Activity
Read through the data below and state how many of its lines contain the word "quote", adding nothing.
===== Records for the exercise
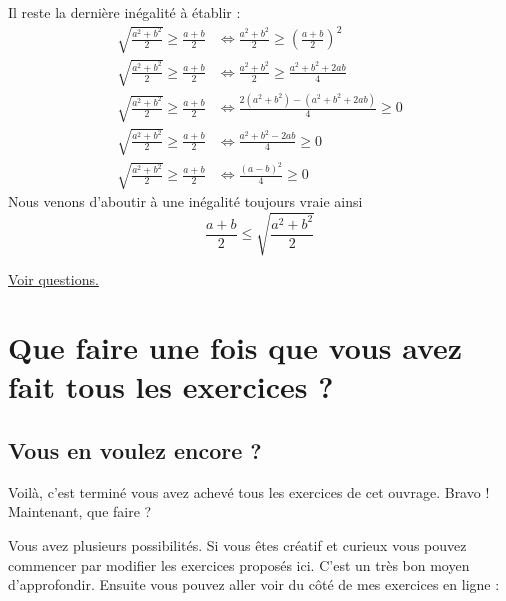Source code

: \documentclass[11pt]{article}
\begin{document}
\begin{enumerate}
Il reste la dernière inégalité à établir : 
\begin{align*}
	\sqrt{\frac{a^2+b^2}{2}} \geq \frac{a+b}{2} &\iff \frac{a^2+b^2}{2} \geq \left(\frac{a+b}{2}\right)^2 \\
	\sqrt{\frac{a^2+b^2}{2}} \geq \frac{a+b}{2} &\iff \frac{a^2+b^2}{2} \geq \frac{a^2+b^2 + 2ab}{4} \\
	\sqrt{\frac{a^2+b^2}{2}} \geq \frac{a+b}{2} &\iff \frac{2(a^2+b^2) - (a^2+b^2 + 2ab)}{4} \geq 0 \\
	\sqrt{\frac{a^2+b^2}{2}} \geq \frac{a+b}{2} &\iff \frac{a^2 + b^2 - 2ab}{4} \geq 0 \\
	\sqrt{\frac{a^2+b^2}{2}} \geq \frac{a+b}{2} &\iff \frac{(a - b)^2}{4} \geq 0 
\end{align*}
Nous venons d'aboutir à une inégalité toujours vraie ainsi 
\[\boxed{\frac{a + b}{2}\leq \sqrt{\frac{a^2+b^2}{2}}}\]
\end{enumerate}




\hyperref[orgbff966e]{Voir questions.}

\newpage



\section{Que faire une fois que vous avez fait tous les exercices ?}
\label{sec:org03268ee}

\subsection{Vous en voulez encore ?}
\label{sec:org26043e4}

Voilà, c'est terminé vous avez achevé tous les exercices de cet
ouvrage. Bravo ! Maintenant, que faire ?


Vous avez plusieurs possibilités. Si vous êtes créatif et curieux vous
pouvez commencer par modifier les exercices proposés ici. C'est un
très bon moyen d'approfondir. Ensuite vous pouvez aller voir du côté
de mes exercices en ligne :
\end{document}
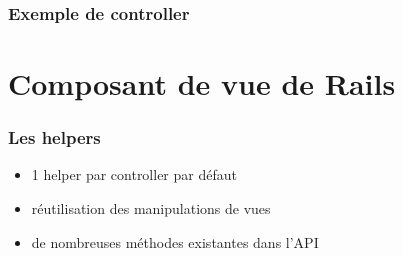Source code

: \documentclass{beamer}
\begin{document}
\begin{frame}
    \frametitle{Exemple de controller}
    
\end{frame}

\section{Composant de vue de Rails}

\begin{frame}
    \frametitle{Les helpers}

    \begin{itemize}
        \item 1 helper par controller par défaut
        \item réutilisation des manipulations de vues
        \item de nombreuses méthodes existantes dans l'API
    \end{itemize}
\end{frame}
\end{document}
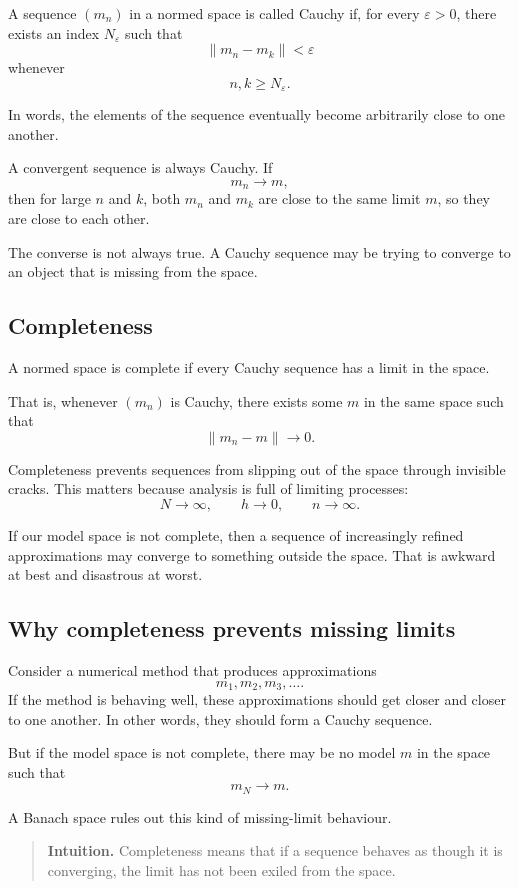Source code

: \documentclass[11pt,a4paper]{book}
\newenvironment{intuition}
  {\begin{quote}\textbf{Intuition.}}
  {\end{quote}}
\begin{document}
A sequence $(m_n)$ in a normed space is called Cauchy if, for every
$\varepsilon>0$, there exists an index $N_\varepsilon$ such that
\[
    \|m_n-m_k\| < \varepsilon
\]
whenever
\[
    n,k\geq N_\varepsilon.
\]

In words, the elements of the sequence eventually become arbitrarily close to
one another.

A convergent sequence is always Cauchy. If
\[
    m_n\to m,
\]
then for large $n$ and $k$, both $m_n$ and $m_k$ are close to the same limit
$m$, so they are close to each other.

The converse is not always true. A Cauchy sequence may be trying to converge to
an object that is missing from the space.

\subsection{Completeness}

A normed space is complete if every Cauchy sequence has a limit in the space.

That is, whenever $(m_n)$ is Cauchy, there exists some $m$ in the same space
such that
\[
    \|m_n-m\|\to 0.
\]

Completeness prevents sequences from slipping out of the space through invisible
cracks. This matters because analysis is full of limiting processes:
\[
    N\to\infty,
    \qquad
    h\to 0,
    \qquad
    n\to\infty.
\]

If our model space is not complete, then a sequence of increasingly refined
approximations may converge to something outside the space. That is awkward at
best and disastrous at worst.

\subsection{Why completeness prevents missing limits}

Consider a numerical method that produces approximations
\[
    m_1,m_2,m_3,\ldots.
\]
If the method is behaving well, these approximations should get closer and
closer to one another. In other words, they should form a Cauchy sequence.

But if the model space is not complete, there may be no model $m$ in the space
such that
\[
    m_N\to m.
\]

A Banach space rules out this kind of missing-limit behaviour.

\begin{intuition}
Completeness means that if a sequence behaves as though it is converging, the
limit has not been exiled from the space.
\end{intuition}
\end{document}

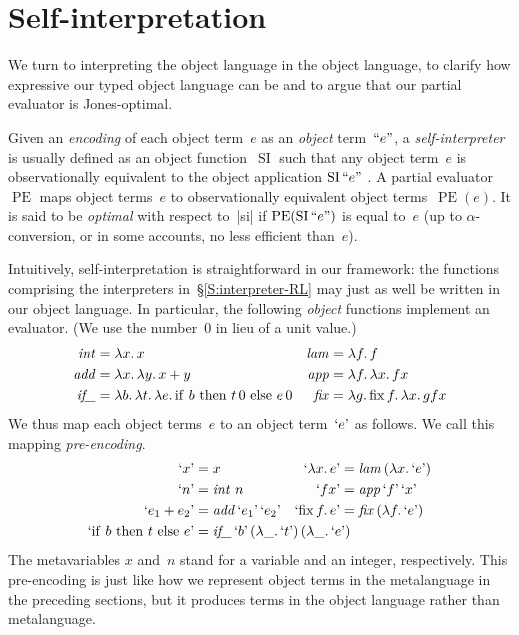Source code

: \documentclass[preprint]{sigplanconf}
\newcommand{\fun}[1]{\mathopen{\lambda\mathord{#1}.\,}}
\newcommand{\fix}[1]{\mathopen{\mathrm{fix\,}\mathord{#1}.\,}}
\newcommand{\cond}[3]{\mathrm{if\ }#1\mathrm{\ then\ }#2\mathrm{\ else\ }#3}
\newcommand{\Encode}[1]{\mathinner{\mathopen{\text{``}}#1\mathclose{\text{''}}}}
\newcommand{\encode}[1]{\mathinner{\mathopen{\text{`}}#1\mathclose{\text{'}}}}
\newcommand{\ident}[1]{\mathinner{\text{\textit{#1\/}}}}
\DeclareMathOperator{\pe}{PE}
\DeclareMathOperator{\si}{SI}
\begin{document}
\section{Self-interpretation}\label{selfinterp}

We turn to interpreting the object language in the object language, to
clarify how expressive our typed object language can be and to argue that our
partial evaluator is Jones\hyp optimal.

Given an \emph{encoding} of each object term~$e$ as an \emph{object} term~$\Encode{e}$,
a \emph{self\hyp interpreter} is usually defined as an object
function~$\si$ such that any object term~$e$ is observationally
equivalent to the object application $\si\Encode{e}$
\citep{jones-partial,taha-tag,Danvy-tagging-encoding}.
A partial evaluator~$\pe$ maps object terms~$e$ to observationally
equivalent object terms~$\pe(e)$.  It is said to be
\emph{optimal} with respect to~|si| if $\pe(\si\Encode{e})$
is equal to~$e$ (up to $\alpha$\hyp conversion, or in some accounts, no
less efficient than~$e$).

Intuitively, self\hyp interpretation is straightforward in our
framework: the functions comprising the interpreters
in~\S\ref{S:interpreter-RL} may just as well be written in our object
language.  In particular, the following \emph{object} functions implement an
evaluator.  (We use the number~$0$ in lieu of a unit value.)
\begin{align*}
    \ident{int} &= \fun{x} x &
    \ident{lam} &= \fun{f} f \\
    \ident{add} &= \fun{x} \fun{y} x+y &
    \ident{app} &= \fun{f} \fun{x} fx \\
    \ident{if\_}&= \fun{b} \fun{t} \fun{e} \cond{b}{t\,0}{e\,0} &
    \ident{fix} &= \fun{g} \fix{f} \fun{x} gfx
\end{align*}
We thus map each object terms~$e$ to an object term~$\encode{e}$ as follows.
We call this mapping \emph{pre-encoding}.
\begin{align*}
    \encode{x} &= x &
    \encode{\fun{x}e} &= \ident{lam} (\fun{x} \encode{e}) \\
    \encode{n} &= \ident{int}\, n &
    \encode{fx} &= \ident{app} \encode{f} \encode{x} \\
    \encode{e_1 + e_2} &= \ident{add} \encode{e_1} \encode{e_2} &
    \encode{\fix{f}e} &= \ident{fix} (\fun{f} \encode{e}) \\
    \encode{\cond{b}{t}{e}} &= \rlap{$\ident{if\_} \encode{b}
        \left(\fun{\_}\encode{t}\right) \left(\fun{\_}\encode{e}\right)$}
\end{align*}
The metavariables $x$ and~$n$ stand for a variable and an integer,
respectively.
This pre-encoding is just like how we represent object terms in the
metalanguage in the preceding sections, but it produces
terms in the object language rather than metalanguage.
\end{document}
==========
Result for this task
2